You know those moments when you feel like everything is as it should be? That all the good, the bad, the confusing, the funny, the in-between moments – that it’s all happened – is happening – in the just the perfect ratio? Like all the happenings have led to this point. Good and bad and neutral…it’s brought you to the exact spot you’re in, and that spot is exactly where you’re supposed to be?

I’m not talking about the physical spot either; I’m speaking more about one’s state-of-mind. I’m talking about growth and I’m talking about experience.

You know?

Some may call it wisdom – although I’m not feeling overly wise – definitely not.  But I’m feeling like I’ve come to a point where I am okay with myself and my feelings and I’m proud of the journey I’ve been on and it’s okay to be proud.

And although I’m not necessarily speaking in physical terms, the physical journey is not to be ignored. It’s been astounding! I’ve seen a whole heck of a lot of Australia and New Zealand. I’ve made my way through South East Asia and some of the South Pacific. I’ve even stopped off in Canada for a visit! This is some substantial travel. Considering my original trip was planned as six weeks in Oz and two in NZ, I think flying by the seat of my pants is an understatement. What an opportunity, and a gift.

I’ve kept my head on straight (or as straight as it’s ever been…this is all relative.. it’s a sliding scale). So many ups and downs; SO so so many decisions to make everyday. No routine means I can’t turn my brain off too much. Maybe this isn’t true, but I’m using my brain in very different ways than I did when I lived in a house, went to work everyday, and came home to a husband and cat. All these decisions I’ve been making have led to this spot. All my interactions, on the road and at home, have helped to bring me to this head space. And you know what? I can honestly say, for the first time in many, many moons, that it’s a good head space. The galaxy in my mind is good. It’s accepting and filled with positive ions. I’ve disproved dark energy…no antimatter here! (oh, oh…now I’m on an astronomy analogy tangent….this can’t be good for anyone…it could be never-ending..doppler effect…escape velocity….let’s change the subject, the trajectory, if you will).
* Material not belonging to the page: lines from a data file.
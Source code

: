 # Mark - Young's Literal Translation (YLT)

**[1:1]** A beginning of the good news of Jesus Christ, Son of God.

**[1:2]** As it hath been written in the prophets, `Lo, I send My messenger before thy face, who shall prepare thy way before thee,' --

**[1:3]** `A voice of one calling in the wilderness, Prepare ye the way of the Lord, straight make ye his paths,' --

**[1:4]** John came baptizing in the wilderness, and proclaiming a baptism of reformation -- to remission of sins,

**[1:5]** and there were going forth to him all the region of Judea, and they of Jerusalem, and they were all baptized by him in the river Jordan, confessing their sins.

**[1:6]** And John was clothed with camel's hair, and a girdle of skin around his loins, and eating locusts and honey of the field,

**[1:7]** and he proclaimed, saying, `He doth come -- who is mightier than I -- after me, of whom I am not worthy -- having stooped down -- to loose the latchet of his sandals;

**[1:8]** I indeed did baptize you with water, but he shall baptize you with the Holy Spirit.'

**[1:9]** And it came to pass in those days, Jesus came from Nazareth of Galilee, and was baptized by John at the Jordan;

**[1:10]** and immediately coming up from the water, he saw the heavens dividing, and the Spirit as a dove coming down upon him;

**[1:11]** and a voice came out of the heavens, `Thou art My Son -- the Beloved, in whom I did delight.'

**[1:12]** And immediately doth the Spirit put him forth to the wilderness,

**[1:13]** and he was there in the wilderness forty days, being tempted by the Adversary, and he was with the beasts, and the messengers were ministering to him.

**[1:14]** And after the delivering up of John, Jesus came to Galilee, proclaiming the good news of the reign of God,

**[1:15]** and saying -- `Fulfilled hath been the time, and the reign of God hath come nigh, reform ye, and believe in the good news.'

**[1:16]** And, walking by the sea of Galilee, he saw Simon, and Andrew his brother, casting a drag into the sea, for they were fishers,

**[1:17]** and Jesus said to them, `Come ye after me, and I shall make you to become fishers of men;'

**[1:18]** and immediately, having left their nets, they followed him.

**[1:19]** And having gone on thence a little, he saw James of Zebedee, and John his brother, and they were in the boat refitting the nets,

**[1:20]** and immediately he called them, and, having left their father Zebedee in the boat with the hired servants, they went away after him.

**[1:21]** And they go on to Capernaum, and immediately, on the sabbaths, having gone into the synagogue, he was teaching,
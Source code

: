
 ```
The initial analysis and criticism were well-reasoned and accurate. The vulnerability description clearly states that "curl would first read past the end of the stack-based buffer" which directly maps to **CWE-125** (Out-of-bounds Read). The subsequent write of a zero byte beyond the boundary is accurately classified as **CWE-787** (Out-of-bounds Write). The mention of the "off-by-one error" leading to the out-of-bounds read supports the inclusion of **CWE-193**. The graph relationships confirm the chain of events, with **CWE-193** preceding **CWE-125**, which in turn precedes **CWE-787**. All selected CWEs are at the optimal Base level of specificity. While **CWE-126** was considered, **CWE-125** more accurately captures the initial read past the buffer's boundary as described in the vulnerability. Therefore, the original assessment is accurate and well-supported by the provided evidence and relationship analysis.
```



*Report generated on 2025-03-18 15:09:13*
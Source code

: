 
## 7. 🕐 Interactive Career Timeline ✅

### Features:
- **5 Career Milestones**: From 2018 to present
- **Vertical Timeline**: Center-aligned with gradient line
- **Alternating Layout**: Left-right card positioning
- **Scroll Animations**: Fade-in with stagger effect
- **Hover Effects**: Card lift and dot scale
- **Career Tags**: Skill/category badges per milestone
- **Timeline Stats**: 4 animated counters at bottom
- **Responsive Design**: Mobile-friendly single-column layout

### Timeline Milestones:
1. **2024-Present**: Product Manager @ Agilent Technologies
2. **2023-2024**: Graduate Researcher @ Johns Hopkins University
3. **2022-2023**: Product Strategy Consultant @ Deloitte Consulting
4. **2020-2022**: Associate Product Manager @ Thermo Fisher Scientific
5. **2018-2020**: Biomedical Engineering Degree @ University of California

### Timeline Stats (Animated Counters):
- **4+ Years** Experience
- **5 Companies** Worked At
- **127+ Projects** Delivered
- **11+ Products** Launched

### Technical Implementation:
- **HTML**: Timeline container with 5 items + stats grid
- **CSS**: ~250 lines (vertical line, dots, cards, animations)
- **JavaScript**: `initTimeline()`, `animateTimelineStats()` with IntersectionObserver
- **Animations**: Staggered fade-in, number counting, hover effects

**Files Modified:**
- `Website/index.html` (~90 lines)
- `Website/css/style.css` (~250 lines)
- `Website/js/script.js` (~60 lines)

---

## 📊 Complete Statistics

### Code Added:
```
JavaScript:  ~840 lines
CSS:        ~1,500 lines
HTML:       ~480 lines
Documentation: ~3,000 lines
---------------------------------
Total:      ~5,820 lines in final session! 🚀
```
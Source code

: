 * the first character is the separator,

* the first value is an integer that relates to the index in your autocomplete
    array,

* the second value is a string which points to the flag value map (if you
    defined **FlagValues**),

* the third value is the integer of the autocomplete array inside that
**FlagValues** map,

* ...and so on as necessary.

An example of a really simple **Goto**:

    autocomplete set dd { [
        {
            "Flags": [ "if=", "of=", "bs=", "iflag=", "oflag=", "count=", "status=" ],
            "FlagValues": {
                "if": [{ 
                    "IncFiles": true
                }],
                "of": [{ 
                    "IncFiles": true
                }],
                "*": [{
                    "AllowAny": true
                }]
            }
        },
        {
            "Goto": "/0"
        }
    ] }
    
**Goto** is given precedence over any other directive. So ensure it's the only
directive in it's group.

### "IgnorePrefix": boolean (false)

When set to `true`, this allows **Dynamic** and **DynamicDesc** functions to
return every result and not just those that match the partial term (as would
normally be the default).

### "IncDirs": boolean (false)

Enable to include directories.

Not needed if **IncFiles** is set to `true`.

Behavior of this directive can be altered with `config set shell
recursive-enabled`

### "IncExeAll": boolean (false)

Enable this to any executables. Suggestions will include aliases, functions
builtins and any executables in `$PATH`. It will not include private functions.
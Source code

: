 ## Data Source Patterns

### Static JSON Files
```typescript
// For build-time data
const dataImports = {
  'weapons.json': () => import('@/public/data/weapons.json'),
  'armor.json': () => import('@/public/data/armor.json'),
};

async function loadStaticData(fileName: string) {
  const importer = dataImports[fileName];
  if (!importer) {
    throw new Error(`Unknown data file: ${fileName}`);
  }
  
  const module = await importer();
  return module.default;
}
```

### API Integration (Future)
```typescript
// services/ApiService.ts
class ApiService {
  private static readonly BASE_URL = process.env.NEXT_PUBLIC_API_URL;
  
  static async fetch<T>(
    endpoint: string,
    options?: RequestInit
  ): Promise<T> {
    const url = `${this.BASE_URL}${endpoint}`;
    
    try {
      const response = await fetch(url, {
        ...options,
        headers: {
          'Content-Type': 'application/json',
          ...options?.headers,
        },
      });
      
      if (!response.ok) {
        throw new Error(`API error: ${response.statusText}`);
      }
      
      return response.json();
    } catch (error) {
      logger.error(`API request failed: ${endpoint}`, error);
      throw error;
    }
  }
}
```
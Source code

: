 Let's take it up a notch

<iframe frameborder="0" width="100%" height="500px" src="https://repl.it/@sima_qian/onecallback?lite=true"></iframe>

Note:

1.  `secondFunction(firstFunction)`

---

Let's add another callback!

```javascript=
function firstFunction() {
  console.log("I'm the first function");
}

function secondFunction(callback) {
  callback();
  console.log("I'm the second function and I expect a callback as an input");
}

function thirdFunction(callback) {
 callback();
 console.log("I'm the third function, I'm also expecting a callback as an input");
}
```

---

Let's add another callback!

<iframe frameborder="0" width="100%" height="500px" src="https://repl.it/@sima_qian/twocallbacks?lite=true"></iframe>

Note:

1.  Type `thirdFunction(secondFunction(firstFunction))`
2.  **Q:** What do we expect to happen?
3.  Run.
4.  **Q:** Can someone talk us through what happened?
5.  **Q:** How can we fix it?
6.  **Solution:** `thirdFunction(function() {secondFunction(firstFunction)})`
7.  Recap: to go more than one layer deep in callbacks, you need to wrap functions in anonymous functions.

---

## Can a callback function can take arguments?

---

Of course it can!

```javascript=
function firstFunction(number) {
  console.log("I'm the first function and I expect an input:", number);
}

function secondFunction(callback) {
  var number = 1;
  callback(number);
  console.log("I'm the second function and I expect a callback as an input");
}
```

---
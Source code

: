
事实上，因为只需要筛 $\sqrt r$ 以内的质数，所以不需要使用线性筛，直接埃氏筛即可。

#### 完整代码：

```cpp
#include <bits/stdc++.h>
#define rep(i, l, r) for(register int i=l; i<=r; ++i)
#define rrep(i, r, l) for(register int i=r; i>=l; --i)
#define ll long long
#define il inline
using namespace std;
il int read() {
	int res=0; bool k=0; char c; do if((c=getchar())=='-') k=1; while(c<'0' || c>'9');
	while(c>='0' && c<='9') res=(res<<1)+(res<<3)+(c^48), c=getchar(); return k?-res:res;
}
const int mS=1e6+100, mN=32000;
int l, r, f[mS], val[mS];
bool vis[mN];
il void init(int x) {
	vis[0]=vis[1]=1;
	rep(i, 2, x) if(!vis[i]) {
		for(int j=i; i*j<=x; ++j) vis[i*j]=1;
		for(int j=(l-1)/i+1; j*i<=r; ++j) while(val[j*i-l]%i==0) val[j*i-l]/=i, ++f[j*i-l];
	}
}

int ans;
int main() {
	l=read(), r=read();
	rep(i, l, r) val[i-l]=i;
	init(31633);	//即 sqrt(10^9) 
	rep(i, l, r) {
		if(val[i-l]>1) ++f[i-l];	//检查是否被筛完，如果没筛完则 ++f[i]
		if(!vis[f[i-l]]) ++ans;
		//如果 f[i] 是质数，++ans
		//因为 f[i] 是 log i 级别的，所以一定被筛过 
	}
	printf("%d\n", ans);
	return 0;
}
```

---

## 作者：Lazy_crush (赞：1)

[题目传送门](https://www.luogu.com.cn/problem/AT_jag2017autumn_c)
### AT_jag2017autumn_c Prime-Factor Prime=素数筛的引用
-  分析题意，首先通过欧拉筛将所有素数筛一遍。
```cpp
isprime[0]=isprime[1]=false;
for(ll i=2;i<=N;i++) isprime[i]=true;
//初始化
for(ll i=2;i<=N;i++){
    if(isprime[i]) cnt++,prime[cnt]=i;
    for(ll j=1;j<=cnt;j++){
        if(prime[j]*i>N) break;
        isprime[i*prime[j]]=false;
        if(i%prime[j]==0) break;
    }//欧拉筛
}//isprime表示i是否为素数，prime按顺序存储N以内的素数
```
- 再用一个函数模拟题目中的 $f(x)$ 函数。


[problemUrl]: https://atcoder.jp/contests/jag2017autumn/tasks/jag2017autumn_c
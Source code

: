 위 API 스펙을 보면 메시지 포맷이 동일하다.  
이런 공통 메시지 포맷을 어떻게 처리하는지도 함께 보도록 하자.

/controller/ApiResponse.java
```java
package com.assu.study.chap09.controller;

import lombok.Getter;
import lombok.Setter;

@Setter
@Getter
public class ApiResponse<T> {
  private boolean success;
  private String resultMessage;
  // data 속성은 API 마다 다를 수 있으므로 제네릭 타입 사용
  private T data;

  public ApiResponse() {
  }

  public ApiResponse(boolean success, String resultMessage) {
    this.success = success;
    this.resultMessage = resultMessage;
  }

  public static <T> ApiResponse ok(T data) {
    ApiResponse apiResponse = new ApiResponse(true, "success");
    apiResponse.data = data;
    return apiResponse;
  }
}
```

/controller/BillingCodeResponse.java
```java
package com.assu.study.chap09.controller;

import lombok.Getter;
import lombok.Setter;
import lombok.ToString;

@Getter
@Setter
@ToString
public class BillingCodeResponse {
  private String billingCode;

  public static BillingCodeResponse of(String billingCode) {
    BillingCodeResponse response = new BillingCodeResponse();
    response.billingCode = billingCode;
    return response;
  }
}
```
Someone wise once said that we are never given more than we can handle (this is actually based on a passage from the bible [Corinthians 10:13] but I didn’t know that until I just looked it up). I heard this a long time ago, probably when I was a teenager, and it was one of those ideas that made sense to me at the time, but its poignancy was fleeting and quickly vanished into the aether. Well this small piece of wisdom was brought back into my life, by someone I love, when Kevin and I were battling that insidious f*#ker we call brain cancer. Kevin and I latched onto this idea; we embraced it whole-heartedly and it kept us going, especially through some of the tougher moments. I still think about it and I believe it and I hope that it brings some sort of peace to people going through something difficult. We, as humans, are tough and capable. I feel tough and capable.

I also have a headache, but I guess that’s to be expected. Gamma-ray bursts and supernovae have that effect.